Met een omgevingsvergunning kan afgeweken worden van het bepaalde in artikel 4 lid 2 sub f:
  1. tot een hoogte die ten hoogste gelijk is aan de in een bouwvlak toelaatbare bouwhoogte;
  2. tot een maximum van 6 m op gronden waar geen gebouwen zijn toegestaan.

4.4 Specifieke gebruiksregels

Onder strijdig gebruik als bedoelt in  2.1 lid 1 onder c van de Wabo wordt in ieder geval verstaan het gebruiken of te laten gebruiken van gebouwen en/of gronden als: 
  1. gronden, die zowel liggen buiten een bouwvlak als langs de openbare weg, te gebruiken voor de opslag van goederen, puin, bagger en grondspecie;
  2. overige onbebouwde gronden te gebruiken voor de opslag van goederen, met dien  verstande dat dergelijke opslag is toegestaan tot een hoogte van ten hoogste:
    1. 2 m op de gronden die zijn gelegen op zij- en achtererven van bedrijfsgebouwen, voor zover en indien de afstand van de opslaglocatie tot de rand van de openbare weg minder dan 10 m bedraagt;
    2. 6 m op de overige gronden;
  3. ten behoeve van geluidshinderlijke inrichtingen;
  4. ten behoeve van risicovolle inrichtingen;
  5. ten behoeve van de verkoop van LPG;
  6. ten behoeve van de opslag van meer dan 10.000 kg consumentenvuurwerk;
  7. ten behoeve van detailhandelsbedrijven, met uitzondering van detailhandel, voor zover die een normaal en ondergeschikt bestanddeel uitmaakt van de totale bedrijfsuitoefening, zoals in artikel 4 lid 4 sub a is toegestaan.

4.5 Wijzigingsbevoegdheid

4.5.1 Beëindiging bedrijven en omzetting naar burgerwoningen

Het college van burgemeester en wethouders is bevoegd de verbeelding te wijzigen in die zin, dat de bestemming Bedrijf mag worden gewijzigd in de bestemming Wonen met dien verstande dat:
  1. Woningen uitsluitend mogen worden opgericht binnen het met ‘bedrijfswoning’ aangeduide gedeelte van het bouwvlak;

    en met dien verstande dat wijziging niet mag leiden tot:
  2. een toename van het aantal woningen;
  3. een andere situering van eventueel aanwezige woningen;
  4. een verhoging van de maximaal toelaatbare goothoogte van hoofdgebouwen.

4.5.2 Wijzigingsregels

De wijzigingsbevoegdheid als bedoeld in de artikel 4 lid 5.1 mag slechts worden toegepast voor zover het belang dat met de wijziging wordt gediend, geen onevenredige afbreuk doet aande gebruiksmogelijkheden van de in de nabijheid gelegen bestemmingen en functies.

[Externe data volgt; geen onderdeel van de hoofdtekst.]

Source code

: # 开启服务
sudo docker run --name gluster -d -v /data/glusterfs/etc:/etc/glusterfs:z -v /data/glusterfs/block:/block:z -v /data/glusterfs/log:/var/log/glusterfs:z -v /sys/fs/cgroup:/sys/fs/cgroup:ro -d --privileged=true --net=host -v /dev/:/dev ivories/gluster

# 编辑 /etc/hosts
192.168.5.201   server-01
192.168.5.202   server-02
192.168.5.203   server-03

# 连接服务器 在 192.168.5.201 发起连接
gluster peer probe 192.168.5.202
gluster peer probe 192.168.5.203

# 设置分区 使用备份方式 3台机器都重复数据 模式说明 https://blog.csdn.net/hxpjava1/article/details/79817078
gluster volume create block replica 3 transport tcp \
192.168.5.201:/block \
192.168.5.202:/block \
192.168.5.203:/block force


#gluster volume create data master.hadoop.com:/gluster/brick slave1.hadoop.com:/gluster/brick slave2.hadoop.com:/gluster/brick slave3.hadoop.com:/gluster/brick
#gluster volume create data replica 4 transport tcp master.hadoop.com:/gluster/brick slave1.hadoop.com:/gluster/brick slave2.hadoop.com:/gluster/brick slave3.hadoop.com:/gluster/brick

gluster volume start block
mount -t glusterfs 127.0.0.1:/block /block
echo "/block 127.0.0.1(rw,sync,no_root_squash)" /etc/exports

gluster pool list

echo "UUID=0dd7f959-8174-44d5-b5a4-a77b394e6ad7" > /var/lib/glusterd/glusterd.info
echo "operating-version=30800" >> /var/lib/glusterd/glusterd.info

4.6 Afwijken van de gebruiksregels (Staat van Bedrijfsactiviteiten)

Met een omgevingsvergunning kan afgeweken worden van het bepaalde in artikel 4 lid 1 om bedrijven toe te laten:
  1. in één categorie hoger dan in artikel 4 lid 1 genoemd, voor zover het betrokken bedrijf naar aard en invloed op de omgeving (gelet op de specifieke werkwijze of bijzondere verschijningsvorm) geacht kan worden te behoren tot de in artikel 4 lid 1 genoemde categorieën van de Staat van Bedrijfsactiviteiten;
  2. die niet in de Staat van Bedrijfsactiviteiten zijn genoemd, voor zover het betrokken bedrijf naar aard en invloed op de omgeving geacht kan worden te behoren tot de categorieën van de Staat van Bedrijfsactiviteiten, zoals in artikel 4 lid 1 genoemd;
    met dien verstande dat niet zijn toegestaan:
    • geluidshinderlijke inrichtingen;
    • risicovolle inrichtingen.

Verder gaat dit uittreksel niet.